■ What is required ■
Answer with a number only: how many lines of the entries below contain the word "Main"?

■ Available records ■
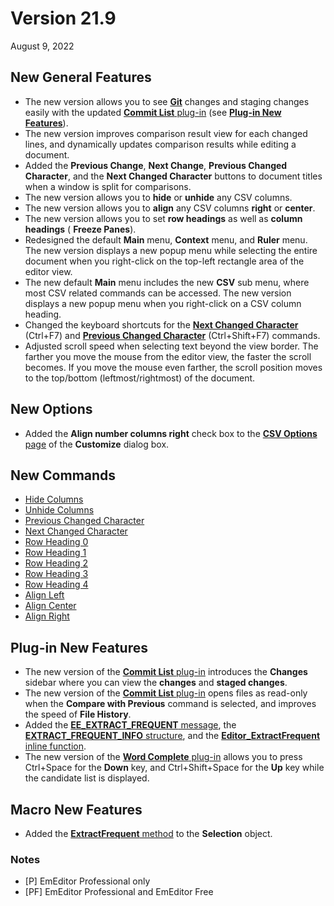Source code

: # Version 21.9

August 9, 2022

## New General Features

- The new version allows you to see **[Git](https://git-scm.com/)** changes and staging changes easily with the updated [**Commit List** plug-in](../howto/plugin/plugin_commit_list) (see [**Plug-in New Features**](#plug-in-new-features)). <pro />
- The new version improves comparison result view for each changed lines, and dynamically updates comparison results while editing a document. <profree />
- Added the **Previous Change**, **Next Change**, **Previous Changed Character**, and the **Next Changed Character** buttons to document titles when a window is split for comparisons. <profree />
- The new version allows you to **hide** or **unhide** any CSV columns. <pro />
- The new version allows you to **align** any CSV columns **right** or **center**. <pro />
- The new version allows you to set **row headings** as well as **column headings** ( **Freeze Panes**). <pro />
- Redesigned the default **Main** menu, **Context** menu, and **Ruler** menu. The new version displays a new popup menu while selecting the entire document when you right-click on the top-left rectangle area of the editor view. <profree />
- The new default **Main** menu includes the new **CSV** sub menu, where most CSV related commands can be accessed. The new version displays a new popup menu when you right-click on a CSV column heading. <pro />
- Changed the keyboard shortcuts for the **[Next Changed Character](../cmd/diff/compare_next_char)** (Ctrl+F7) and **[Previous Changed Character](../cmd/diff/compare_prev_char)** (Ctrl+Shift+F7) commands. <profree />
- Adjusted scroll speed when selecting text beyond the view border. The farther you move the mouse from the editor view, the faster the scroll becomes. If you move the mouse even farther, the scroll position moves to the top/bottom (leftmost/rightmost) of the document. <profree />

## New Options

- Added the **Align number columns right** check box to the [**CSV Options** page](../dlg/customize/csv_options/index) of the **Customize** dialog box. <pro />

## New Commands

- [Hide Columns](../cmd/csv/hide_column) <pro />
- [Unhide Columns](../cmd/csv/unhide_column) <pro />
- [Previous Changed Character](../cmd/diff/compare_prev_char) <profree />
- [Next Changed Character](../cmd/diff/compare_next_char) <profree />
- [Row Heading 0](../cmd/csv/row_heading_reset) <pro />
- [Row Heading 1](../cmd/csv/row_heading_1) <pro />
- [Row Heading 2](../cmd/csv/row_heading_2) <pro />
- [Row Heading 3](../cmd/csv/row_heading_3) <pro />
- [Row Heading 4](../cmd/csv/row_heading_4) <pro />
- [Align Left](../cmd/csv/align_left) <pro />
- [Align Center](../cmd/csv/align_center) <pro />
- [Align Right](../cmd/csv/align_right) <pro />

## Plug-in New Features <pro />

- The new version of the [**Commit List** plug-in](../howto/plugin/plugin_commit_list) introduces the **Changes** sidebar where you can view the **changes** and **staged changes**.
- The new version of the [**Commit List** plug-in](../howto/plugin/plugin_commit_list) opens files as read-only when the **Compare with Previous** command is selected, and improves the speed of **File History**.
- Added the [**EE\_EXTRACT\_FREQUENT** message](../plugin/message/ee_extract_frequent), the [**EXTRACT\_FREQUENT\_INFO** structure](../plugin/structure/extract_frequent_info), and the [**Editor\_ExtractFrequent** inline function](../plugin/macro/editor_extractfrequent).
- The new version of the [**Word Complete** plug-in](../howto/plugin/plugin_wordcomplete) allows you to press Ctrl+Space for the **Down** key, and Ctrl+Shift+Space for the **Up** key while the candidate list is displayed.

## Macro New Features <pro />

- Added the [**ExtractFrequent** method](../macro/selection/extract_frequent) to the **Selection** object.

### Notes

- \[P\] EmEditor Professional only
- \[PF\] EmEditor Professional and EmEditor Free
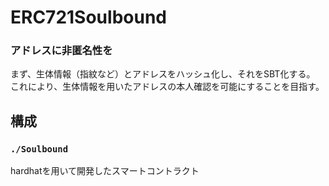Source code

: # ERC721Soulbound

### アドレスに非匿名性を

まず、生体情報（指紋など）とアドレスをハッシュ化し、それをSBT化する。
これにより、生体情報を用いたアドレスの本人確認を可能にすることを目指す。


## 構成

### `./Soulbound`
hardhatを用いて開発したスマートコントラクト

■ Task output ■
2